Change-Id: Idddff05051b6f642b88e51694b40c5bb1bef0026
---
.../org/apache/hadoop/util/InstrumentedLock.java | 121 ++++++++++++++++++---
.../apache/hadoop/util/InstrumentedReadLock.java | 2 +-
.../apache/hadoop/util/TestInstrumentedLock.java | 111 ++++++++++++++++++-
.../hadoop/util/TestInstrumentedReadWriteLock.java | 9 +-
4 files changed, 222 insertions(+), 21 deletions(-)
diff --git
a/hadoop-common-project/hadoop-common/src/main/java/org/apache/hadoop/util/InstrumentedLock.java
b/hadoop-common-project/hadoop-common/src/main/java/org/apache/hadoop/util/InstrumentedLock.java
index 2c1f591..cc0ebdf 100644
---
a/hadoop-common-project/hadoop-common/src/main/java/org/apache/hadoop/util/InstrumentedLock.java
+++
b/hadoop-common-project/hadoop-common/src/main/java/org/apache/hadoop/util/InstrumentedLock.java
@@ -55,8 +55,10 @@ public class InstrumentedLock implements Lock {
// Tracking counters for lock statistics.

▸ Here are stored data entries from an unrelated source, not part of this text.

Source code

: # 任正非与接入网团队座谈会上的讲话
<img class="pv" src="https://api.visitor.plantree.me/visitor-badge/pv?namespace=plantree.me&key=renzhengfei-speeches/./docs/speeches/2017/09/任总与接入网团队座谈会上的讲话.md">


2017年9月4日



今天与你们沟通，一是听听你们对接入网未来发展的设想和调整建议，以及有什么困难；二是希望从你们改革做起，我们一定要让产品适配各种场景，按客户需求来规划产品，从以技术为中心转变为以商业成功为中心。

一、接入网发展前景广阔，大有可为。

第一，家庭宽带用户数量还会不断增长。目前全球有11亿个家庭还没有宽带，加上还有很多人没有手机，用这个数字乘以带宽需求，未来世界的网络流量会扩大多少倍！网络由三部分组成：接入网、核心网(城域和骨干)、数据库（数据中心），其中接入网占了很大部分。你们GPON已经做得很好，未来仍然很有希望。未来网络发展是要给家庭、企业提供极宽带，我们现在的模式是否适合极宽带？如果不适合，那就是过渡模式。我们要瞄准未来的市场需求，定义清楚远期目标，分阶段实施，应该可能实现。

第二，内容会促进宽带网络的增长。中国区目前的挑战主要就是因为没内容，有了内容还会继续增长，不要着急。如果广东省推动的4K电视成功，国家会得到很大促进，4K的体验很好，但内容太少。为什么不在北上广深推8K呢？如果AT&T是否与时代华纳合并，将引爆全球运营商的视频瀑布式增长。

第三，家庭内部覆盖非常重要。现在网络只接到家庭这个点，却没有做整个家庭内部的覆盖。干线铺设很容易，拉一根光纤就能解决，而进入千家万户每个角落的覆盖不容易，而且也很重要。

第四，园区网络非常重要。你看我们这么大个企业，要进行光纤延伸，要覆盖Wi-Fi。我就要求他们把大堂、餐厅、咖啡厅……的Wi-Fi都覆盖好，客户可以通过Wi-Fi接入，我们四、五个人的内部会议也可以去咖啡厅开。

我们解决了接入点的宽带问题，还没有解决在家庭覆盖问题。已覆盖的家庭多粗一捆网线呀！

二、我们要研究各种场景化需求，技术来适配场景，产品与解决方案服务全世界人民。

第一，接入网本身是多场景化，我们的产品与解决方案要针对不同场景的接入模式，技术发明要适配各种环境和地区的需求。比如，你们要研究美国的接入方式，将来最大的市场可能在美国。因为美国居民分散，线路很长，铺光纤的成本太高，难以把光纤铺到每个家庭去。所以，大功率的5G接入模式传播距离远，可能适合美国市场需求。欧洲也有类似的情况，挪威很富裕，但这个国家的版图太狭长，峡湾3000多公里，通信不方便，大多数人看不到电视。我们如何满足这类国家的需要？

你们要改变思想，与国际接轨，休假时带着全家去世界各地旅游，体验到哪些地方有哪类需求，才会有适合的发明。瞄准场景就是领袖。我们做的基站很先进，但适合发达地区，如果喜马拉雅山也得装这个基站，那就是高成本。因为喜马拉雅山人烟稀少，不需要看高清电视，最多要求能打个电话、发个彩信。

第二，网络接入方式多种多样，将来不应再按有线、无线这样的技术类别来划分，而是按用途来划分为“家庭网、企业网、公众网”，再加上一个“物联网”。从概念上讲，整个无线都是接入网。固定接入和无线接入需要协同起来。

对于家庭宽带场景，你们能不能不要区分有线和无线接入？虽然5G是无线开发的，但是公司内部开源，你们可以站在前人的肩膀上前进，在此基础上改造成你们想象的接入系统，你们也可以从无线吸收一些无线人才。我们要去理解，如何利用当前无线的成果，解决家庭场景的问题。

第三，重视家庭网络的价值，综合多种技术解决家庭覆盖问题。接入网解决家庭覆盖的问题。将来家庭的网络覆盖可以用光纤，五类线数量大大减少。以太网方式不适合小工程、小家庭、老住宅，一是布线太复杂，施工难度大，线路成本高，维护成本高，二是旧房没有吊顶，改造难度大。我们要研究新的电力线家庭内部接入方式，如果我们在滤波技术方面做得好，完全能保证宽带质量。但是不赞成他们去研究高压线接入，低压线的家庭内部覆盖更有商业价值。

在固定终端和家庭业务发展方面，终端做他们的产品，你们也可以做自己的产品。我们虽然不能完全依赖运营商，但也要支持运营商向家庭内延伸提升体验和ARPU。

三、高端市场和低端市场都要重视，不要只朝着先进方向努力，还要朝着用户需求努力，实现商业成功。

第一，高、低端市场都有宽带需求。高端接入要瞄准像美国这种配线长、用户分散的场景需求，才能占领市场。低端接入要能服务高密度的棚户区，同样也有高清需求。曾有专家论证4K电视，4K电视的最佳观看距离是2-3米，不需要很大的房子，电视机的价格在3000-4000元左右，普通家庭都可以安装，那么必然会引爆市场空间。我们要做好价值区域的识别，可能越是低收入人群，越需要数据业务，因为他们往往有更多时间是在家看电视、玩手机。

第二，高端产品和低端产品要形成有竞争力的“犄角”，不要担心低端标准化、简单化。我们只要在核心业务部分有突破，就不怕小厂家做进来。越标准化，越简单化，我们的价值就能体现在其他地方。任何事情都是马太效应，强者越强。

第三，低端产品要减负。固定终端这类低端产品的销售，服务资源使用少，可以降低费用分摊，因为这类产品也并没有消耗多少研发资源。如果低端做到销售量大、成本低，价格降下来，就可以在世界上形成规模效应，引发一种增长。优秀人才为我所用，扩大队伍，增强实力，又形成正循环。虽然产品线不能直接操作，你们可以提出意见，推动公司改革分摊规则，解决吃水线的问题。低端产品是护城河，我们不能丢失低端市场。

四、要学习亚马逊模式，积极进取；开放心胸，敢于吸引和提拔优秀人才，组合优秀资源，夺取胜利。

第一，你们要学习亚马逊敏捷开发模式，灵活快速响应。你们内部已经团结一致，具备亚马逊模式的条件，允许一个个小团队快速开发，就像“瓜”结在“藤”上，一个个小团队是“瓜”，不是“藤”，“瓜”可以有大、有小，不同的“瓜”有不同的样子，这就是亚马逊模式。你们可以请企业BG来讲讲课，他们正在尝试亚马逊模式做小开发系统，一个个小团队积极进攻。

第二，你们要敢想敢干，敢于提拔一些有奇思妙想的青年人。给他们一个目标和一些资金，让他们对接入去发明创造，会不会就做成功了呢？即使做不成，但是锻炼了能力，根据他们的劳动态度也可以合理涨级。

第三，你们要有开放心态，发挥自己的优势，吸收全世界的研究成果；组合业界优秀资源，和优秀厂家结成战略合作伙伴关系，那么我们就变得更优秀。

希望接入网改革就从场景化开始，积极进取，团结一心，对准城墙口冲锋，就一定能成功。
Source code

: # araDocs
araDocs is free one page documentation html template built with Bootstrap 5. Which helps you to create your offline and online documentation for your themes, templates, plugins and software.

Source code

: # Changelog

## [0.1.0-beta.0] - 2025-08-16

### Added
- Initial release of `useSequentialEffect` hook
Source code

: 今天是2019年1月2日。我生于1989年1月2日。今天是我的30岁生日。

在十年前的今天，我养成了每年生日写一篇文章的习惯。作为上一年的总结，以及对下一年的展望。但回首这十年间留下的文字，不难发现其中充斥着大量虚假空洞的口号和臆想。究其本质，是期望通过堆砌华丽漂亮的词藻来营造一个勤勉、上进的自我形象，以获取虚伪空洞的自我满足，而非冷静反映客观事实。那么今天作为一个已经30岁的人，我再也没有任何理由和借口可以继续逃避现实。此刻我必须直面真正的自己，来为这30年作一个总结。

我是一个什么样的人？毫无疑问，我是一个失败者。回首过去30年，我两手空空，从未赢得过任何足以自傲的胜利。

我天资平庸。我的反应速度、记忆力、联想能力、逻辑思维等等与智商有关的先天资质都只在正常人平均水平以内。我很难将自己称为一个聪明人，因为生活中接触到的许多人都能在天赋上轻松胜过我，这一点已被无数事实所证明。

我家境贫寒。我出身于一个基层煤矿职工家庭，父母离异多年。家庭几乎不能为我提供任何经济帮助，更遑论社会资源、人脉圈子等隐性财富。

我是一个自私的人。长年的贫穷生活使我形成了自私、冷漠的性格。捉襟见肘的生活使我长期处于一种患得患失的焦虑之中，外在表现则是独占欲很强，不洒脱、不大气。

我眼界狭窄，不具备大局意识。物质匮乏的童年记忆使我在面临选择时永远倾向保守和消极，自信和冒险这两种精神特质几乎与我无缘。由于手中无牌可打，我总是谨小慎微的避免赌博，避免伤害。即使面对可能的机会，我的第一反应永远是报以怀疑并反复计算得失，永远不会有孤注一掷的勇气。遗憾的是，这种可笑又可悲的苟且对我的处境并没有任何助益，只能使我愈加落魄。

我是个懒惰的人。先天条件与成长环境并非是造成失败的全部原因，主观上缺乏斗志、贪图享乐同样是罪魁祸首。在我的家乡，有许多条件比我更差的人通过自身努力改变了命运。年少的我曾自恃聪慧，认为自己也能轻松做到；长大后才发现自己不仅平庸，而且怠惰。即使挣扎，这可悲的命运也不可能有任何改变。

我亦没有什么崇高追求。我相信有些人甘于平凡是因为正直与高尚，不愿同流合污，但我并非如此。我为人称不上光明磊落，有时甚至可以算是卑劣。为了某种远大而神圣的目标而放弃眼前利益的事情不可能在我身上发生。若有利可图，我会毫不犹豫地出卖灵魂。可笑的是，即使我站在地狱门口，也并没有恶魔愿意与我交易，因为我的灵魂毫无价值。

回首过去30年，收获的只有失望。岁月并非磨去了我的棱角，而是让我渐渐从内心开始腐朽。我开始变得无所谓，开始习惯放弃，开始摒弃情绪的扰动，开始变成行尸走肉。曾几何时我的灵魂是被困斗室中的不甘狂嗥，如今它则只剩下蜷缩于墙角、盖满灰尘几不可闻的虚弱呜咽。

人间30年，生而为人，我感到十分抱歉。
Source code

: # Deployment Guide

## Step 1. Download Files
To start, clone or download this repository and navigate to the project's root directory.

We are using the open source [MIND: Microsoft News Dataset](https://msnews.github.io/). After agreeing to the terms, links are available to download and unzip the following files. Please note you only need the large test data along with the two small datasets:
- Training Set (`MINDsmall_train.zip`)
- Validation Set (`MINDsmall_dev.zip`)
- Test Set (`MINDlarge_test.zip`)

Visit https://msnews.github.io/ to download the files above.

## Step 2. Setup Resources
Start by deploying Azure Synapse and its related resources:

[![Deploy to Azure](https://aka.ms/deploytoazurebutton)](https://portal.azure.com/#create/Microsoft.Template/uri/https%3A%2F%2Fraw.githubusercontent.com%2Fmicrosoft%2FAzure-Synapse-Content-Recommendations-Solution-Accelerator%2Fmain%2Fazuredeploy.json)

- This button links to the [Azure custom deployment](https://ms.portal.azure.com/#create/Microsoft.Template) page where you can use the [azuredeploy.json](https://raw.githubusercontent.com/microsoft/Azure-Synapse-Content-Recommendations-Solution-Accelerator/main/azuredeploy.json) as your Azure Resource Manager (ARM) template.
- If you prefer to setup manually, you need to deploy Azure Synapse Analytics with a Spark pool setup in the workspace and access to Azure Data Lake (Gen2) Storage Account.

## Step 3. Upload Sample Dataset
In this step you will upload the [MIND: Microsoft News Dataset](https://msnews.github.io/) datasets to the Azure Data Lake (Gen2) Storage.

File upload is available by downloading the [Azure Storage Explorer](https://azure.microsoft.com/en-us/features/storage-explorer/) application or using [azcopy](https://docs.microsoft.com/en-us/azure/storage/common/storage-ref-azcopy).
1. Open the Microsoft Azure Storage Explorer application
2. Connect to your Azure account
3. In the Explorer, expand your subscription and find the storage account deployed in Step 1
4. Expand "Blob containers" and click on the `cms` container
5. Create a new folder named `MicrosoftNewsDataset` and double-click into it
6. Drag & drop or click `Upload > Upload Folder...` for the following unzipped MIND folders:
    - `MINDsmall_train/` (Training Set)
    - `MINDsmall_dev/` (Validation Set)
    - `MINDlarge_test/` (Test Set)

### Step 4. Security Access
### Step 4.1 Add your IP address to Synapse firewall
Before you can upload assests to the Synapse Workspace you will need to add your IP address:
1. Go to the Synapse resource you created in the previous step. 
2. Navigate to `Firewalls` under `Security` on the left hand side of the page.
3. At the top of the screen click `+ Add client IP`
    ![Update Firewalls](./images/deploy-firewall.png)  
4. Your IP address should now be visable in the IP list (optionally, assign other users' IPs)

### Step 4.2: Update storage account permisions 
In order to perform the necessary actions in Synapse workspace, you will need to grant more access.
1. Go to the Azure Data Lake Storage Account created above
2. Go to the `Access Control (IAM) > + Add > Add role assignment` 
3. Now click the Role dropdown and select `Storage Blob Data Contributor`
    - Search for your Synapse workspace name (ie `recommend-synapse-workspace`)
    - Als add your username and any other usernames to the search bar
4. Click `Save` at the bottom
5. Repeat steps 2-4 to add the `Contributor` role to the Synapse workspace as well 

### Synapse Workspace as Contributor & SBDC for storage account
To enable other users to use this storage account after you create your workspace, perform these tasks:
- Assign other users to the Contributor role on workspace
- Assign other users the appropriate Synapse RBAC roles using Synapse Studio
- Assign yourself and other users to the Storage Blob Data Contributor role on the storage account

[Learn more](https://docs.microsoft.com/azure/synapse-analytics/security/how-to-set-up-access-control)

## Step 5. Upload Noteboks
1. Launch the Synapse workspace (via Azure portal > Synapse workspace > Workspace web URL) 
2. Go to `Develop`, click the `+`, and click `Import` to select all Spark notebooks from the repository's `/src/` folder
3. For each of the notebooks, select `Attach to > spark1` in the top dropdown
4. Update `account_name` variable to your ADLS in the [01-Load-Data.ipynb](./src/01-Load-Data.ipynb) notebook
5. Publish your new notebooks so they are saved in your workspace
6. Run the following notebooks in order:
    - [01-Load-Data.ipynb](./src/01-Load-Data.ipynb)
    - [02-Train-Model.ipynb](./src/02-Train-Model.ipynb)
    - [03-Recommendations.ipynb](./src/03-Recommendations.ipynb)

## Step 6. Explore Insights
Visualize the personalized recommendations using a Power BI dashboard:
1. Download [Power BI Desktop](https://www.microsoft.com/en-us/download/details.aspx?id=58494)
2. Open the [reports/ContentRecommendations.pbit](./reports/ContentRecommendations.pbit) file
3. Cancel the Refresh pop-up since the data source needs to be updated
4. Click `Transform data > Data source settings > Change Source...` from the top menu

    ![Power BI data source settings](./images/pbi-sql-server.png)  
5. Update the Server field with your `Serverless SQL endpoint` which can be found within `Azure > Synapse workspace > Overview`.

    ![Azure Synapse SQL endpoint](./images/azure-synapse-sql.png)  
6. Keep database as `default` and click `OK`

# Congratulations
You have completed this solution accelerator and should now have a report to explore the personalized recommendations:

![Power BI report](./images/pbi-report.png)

private volatile long lockAcquireTimestamp;
- private final AtomicLong lastLogTimestamp;
- private final AtomicLong warningsSuppressed = new AtomicLong(0);
+ private final AtomicLong lastHoldLogTimestamp;
+ private final AtomicLong lastWaitLogTimestamp;
+ private final SuppressedStats holdStats = new SuppressedStats();
+ private final SuppressedStats waitStats = new SuppressedStats();
/**
* Create a instrumented lock instance which logs a warning message
@@ -91,19 +93,24 @@ public class InstrumentedLock implements Lock {
this.logger = logger;
minLoggingGap = minLoggingGapMs;
lockWarningThreshold = lockWarningThresholdMs;
- lastLogTimestamp = new AtomicLong(
+ lastHoldLogTimestamp = new AtomicLong(
clock.monotonicNow() - Math.max(minLoggingGap, lockWarningThreshold));
+ lastWaitLogTimestamp = new AtomicLong(lastHoldLogTimestamp.get());
}
@Override
public void lock() {
+ long waitStart = clock.monotonicNow();
lock.lock();
+ check(waitStart, clock.monotonicNow(), false);
startLockTiming();
}
@Override
public void lockInterruptibly() throws InterruptedException {
+ long waitStart = clock.monotonicNow();
lock.lockInterruptibly();
+ check(waitStart, clock.monotonicNow(), false);
startLockTiming();
}
@@ -118,11 +125,14 @@ public class InstrumentedLock implements Lock {
@Override
public boolean tryLock(long time, TimeUnit unit) throws InterruptedException
{
+ long waitStart = clock.monotonicNow();
+ boolean retval = false;
if (lock.tryLock(time, unit)) {
startLockTiming();
- return true;
+ retval = true;
}
- return false;
+ check(waitStart, clock.monotonicNow(), false);
+ return retval;
}
@Override
@@ -130,7 +140,7 @@ public class InstrumentedLock implements Lock {
long localLockReleaseTime = clock.monotonicNow();
long localLockAcquireTime = lockAcquireTimestamp;
lock.unlock();
- check(localLockAcquireTime, localLockReleaseTime);
+ check(localLockAcquireTime, localLockReleaseTime, true);
}
@Override
@@ -139,12 +149,25 @@ public class InstrumentedLock implements Lock {
}
@VisibleForTesting
- void logWarning(long lockHeldTime, long suppressed) {
+ void logWarning(long lockHeldTime, SuppressedSnapshot stats) {
logger.warn(String.format("Lock held time above threshold: " +
"lock identifier: %s " +
"lockHeldTimeMs=%d ms. Suppressed %d lock warnings. " +
+ "Longest suppressed LockHeldTimeMs=%d. " +
"The stack trace is: %s" ,
- name, lockHeldTime, suppressed,
+ name, lockHeldTime, stats.getSuppressedCount(),
+ stats.getMaxSuppressedWait(),
+ StringUtils.getStackTrace(Thread.currentThread())));
+ }
+
+ @VisibleForTesting
+ void logWaitWarning(long lockWaitTime, SuppressedSnapshot stats) {
+ logger.warn(String.format("Waited above threshold to acquire lock: " +
+ "lock identifier: %s " +
+ "waitTimeMs=%d ms. Suppressed %d lock wait warnings. " +
+ "Longest suppressed WaitTimeMs=%d. " +
+ "The stack trace is: %s", name, lockWaitTime,
+ stats.getSuppressedCount(), stats.getMaxSuppressedWait(),
StringUtils.getStackTrace(Thread.currentThread())));
}
@@ -163,27 +186,41 @@ public class InstrumentedLock implements Lock {
* @param acquireTime - timestamp just after acquiring the lock.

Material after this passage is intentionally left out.